Thursday, 14 April 2011
For the lasts few days the city of Ajdabiya has been the front line in the war between Ghadaffi troops and rebel forces. It is the last city before the rebel stronghold of Benghazi and therefore hugely symbolic in this battle.
We had been trying to enter for a couple of days, but were being kept behind a rebel checkpoint near the eastern gate. While sheltering in a bombed out mosque we watched fighters return from the front, drained and exhausted. The next batch was always ready to go however and so a constant flow of men continued the fight.
With growing impatience we waited, never allowed more than a few streets inside before being rushed back amid gunfire. For two days heavy bombardment and sniper fire could be heard constantly, and as smoke billowed from the city we watched rockets streak across the sky. Nobody knew exactly what was going on but from the sounds alone it was clear that a battle was raging.
Finally following much persuasion we were allowed forward. There had been an apparent lull in the fighting and we had told the commander how we needed to see the hospital. One thing they have learnt very quickly is how important the media are and so we were given an escort and allowed to creep slowly forward.

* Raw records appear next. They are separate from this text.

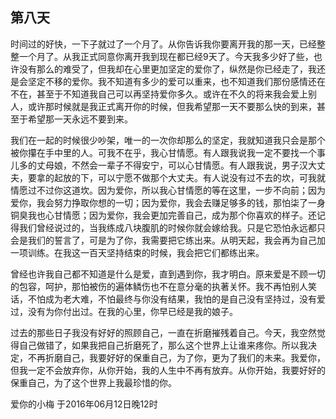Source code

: ## 第八天

时间过的好快，一下子就过了一个月了。从你告诉我你要离开我的那一天，已经整整一个月了。从我正式同意你离开我到现在都已经9天了。今天我多少好了些，也许没有那么的难受了，但我却在心里更加坚定的爱你了，纵然是你已经走了，我还是会坚定不移的爱你。我不知道有多少的爱可以重来，也不知道我们那份感情还在不在，甚至于不知道我自己可以再坚持爱你多久。或许在不久的将来我会爱上别人，或许那时候就是我正式离开你的时候，但我希望那一天不要那么快的到来，甚至于希望那一天永远不要到来。

我们在一起的时候很少吵架，唯一的一次你却那么的坚定，我就知道我只会是那个被你攥在手中里的人。可我不在乎，我心甘情愿。有人跟我说我一定不要找一个事儿多的丈母娘，不然会一辈子不得安宁，可以心甘情愿。有人跟我说，男子汉大丈夫，要拿的起放的下，可以宁愿不做那个大丈夫。有人说没有过不去的坎，可我就情愿过不过你这道坎。因为爱你，所以我心甘情愿的等在这里，一步不向前；因为爱你，我会努力挣取你想的一切；因为爱你，我会去赚足够多的钱，那怕柒了一身铜臭我也心甘情愿；因为爱你，我会更加完善自己，成为那个你喜欢的样子。还记得我们曾经说过的，当我练成八块腹肌的时候你就会嫁给我。只是它恐怕永远都只会是我们的誓言了，可是为了你，我需要把它练出来。从明天起，我会再为自己加一项训练。在我这一百天坚持结束的时候，我会把它们都练出来。

曾经也许我自己都不知道是什么是爱，直到遇到你，我才明白。原来爱是不顾一切的包容，呵护，那怕被伤的遍体鳞伤也不在意分毫的执著关怀。我不再怕别人笑话，不怕成为老大难，不怕最终与你没有结果，我怕的是自己没有坚持过，没有爱过，没有为你付出过。在我的心里，你早已经是我的娘子。

过去的那些日子我没有好好的照顾自己，一直在折磨摧残着自己。今天，我空然觉得自己做错了，如果我把自己折磨死了，那么这个世界上让谁来疼你。所以我决定，不再折磨自己，我要好好的保重自己，为了你，更为了我们的未来。我爱你，但我一定不会放弃你，从你开始，我的人生中不再有放弃。从你开始，我要好好的保重自己，为了这个世界上我最珍惜的你。

爱你的小梅
于2016年06月12日晚12时
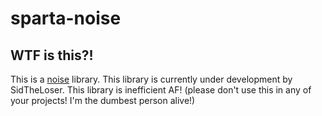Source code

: # sparta-noise
## WTF is this?!
This is a [noise](https://www.google.com/search?q=noise+algorithms&ei=NDCTY-LZEc2NseMPx_Wo-AM&ved=0ahUKEwjiw6fSyuz7AhXNRmwGHcc6Cj8Q4dUDCA8&uact=5&oq=noise+algorithms&gs_lcp=Cgxnd3Mtd2l6LXNlcnAQAzIFCAAQgAQyBggAEBYQHjIGCAAQFhAeMgYIABAWEB4yBggAEBYQHjIGCAAQFhAeMgYIABAWEB4yBggAEBYQHjIGCAAQFhAeMgYIABAWEB46CggAEEcQ1gQQsAM6BwgAELADEENKBAhBGABKBAhGGABQ7wFY7wFgiwdoAXABeACAAWSIAWSSAQMwLjGYAQCgAQHIAQnAAQE&sclient=gws-wiz-serp) library.
This library is currently under development by SidTheLoser.
This library is inefficient AF! (please don't use this in any of your projects! I'm the dumbest person alive!)
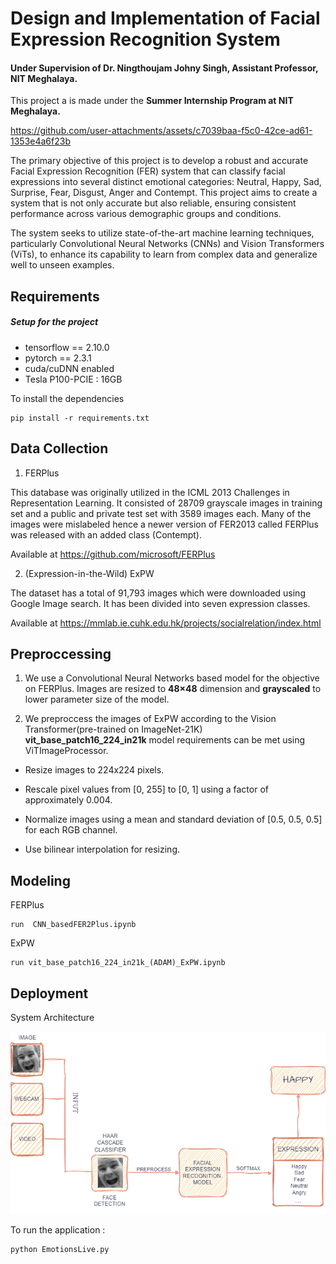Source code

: 
# Design and Implementation of Facial Expression Recognition System
#### Under Supervision of Dr. Ningthoujam Johny Singh, Assistant Professor, NIT Meghalaya.
This project a is made under the **Summer Internship Program at NIT Meghalaya.**



https://github.com/user-attachments/assets/c7039baa-f5c0-42ce-ad61-1353e4a6f23b



The primary objective of this project is to develop a robust and accurate Facial Expression Recognition (FER) system that can classify facial expressions into several distinct emotional categories: Neutral, Happy, Sad, Surprise, Fear, Disgust, Anger and Contempt. This project aims to create a system that is not only accurate but also reliable, ensuring consistent performance across various demographic groups and conditions.

 The system seeks to utilize state-of-the-art machine learning techniques, particularly Convolutional Neural Networks (CNNs) and Vision Transformers (ViTs), to enhance its capability to learn from complex data and generalize well to unseen examples.

## Requirements
##### Setup for the project
- tensorflow == 2.10.0
- pytorch == 2.3.1
- cuda/cuDNN enabled
- Tesla P100-PCIE : 16GB   

To install the dependencies

    pip install -r requirements.txt

## Data Collection
1. FERPlus

This database was originally utilized in the ICML 2013 Challenges in Representation Learning. It consisted of 28709 grayscale images in training set and a public and private test set with 3589 images each. Many of the images were mislabeled hence a newer version of FER2013 called FERPlus was released with an added class (Contempt).

Available at https://github.com/microsoft/FERPlus

2. (Expression-in-the-Wild) ExPW

The dataset has a total of 91,793 images which were downloaded using Google Image search. It has been divided into seven expression classes.

Available at https://mmlab.ie.cuhk.edu.hk/projects/socialrelation/index.html

## Preproccessing

1. We use a Convolutional Neural Networks based model for the objective on FERPlus.
Images are resized to **48×48**  dimension and **grayscaled** to lower parameter size of the model.

2. We preproccess the images of ExPW according to the Vision Transformer(pre-trained on ImageNet-21K) **vit_base_patch16_224_in21k** model requirements can be met using ViTImageProcessor.
- Resize images to 224x224 pixels.

- Rescale pixel values from [0, 255] to [0, 1] using a factor of approximately 0.004.

- Normalize images using a mean and standard deviation of [0.5, 0.5, 0.5] for each RGB channel.

- Use bilinear interpolation for resizing.

## Modeling

FERPlus

    run  CNN_basedFER2Plus.ipynb

ExPW
    
    run vit_base_patch16_224_in21k_(ADAM)_ExPW.ipynb

## Deployment
System Architecture

![Logo](https://github.com/Achilles1012/Design-and-Implementation-of-Facial-Expression-Recognition-System/blob/7536fe3b8eb549d5ae147ebaca2c97fc06d4d94b/images/flowchart.png)

To run the application :

    python EmotionsLive.py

Ajdabiya is normally a bustling city of about 170,000 but has since become a ghost town. The silence as we entered was eerie, interrupted only occasionally by bursts of gunfire and birds singing. Cars had been left abandoned in the streets, most of them burnt out. Make shift roadblocks had been put up on almost every intersection – though these had long since been abandoned. Countless buildings were gutted by fire and due to the shelling many had been reduced to rubble. Apartment blocks, shops, Mosques and offices had all been hit and it was clear that Ghadaffi’s troops were being indiscriminate in their shelling.
As we neared the centre of town, we could see rebel troops hiding in doorways. Many signalled for us to go back. We made it to the hospital however without any incidents and were allowed in. Most of the wounded that day had already been evacuated to Benghazi but some still remained, and the morgue was full. The wounded were either gun shot or shrapnel victims and many were in pain. It was an awful sight to see, and standing amid pools of their blood while trying to talk them, I felt suddenly guilty. Surely they deserved a little more respect, but as I moved to leave the room one called me back and almost unable to talk wanted to tell me what a monster Ghadaffi was.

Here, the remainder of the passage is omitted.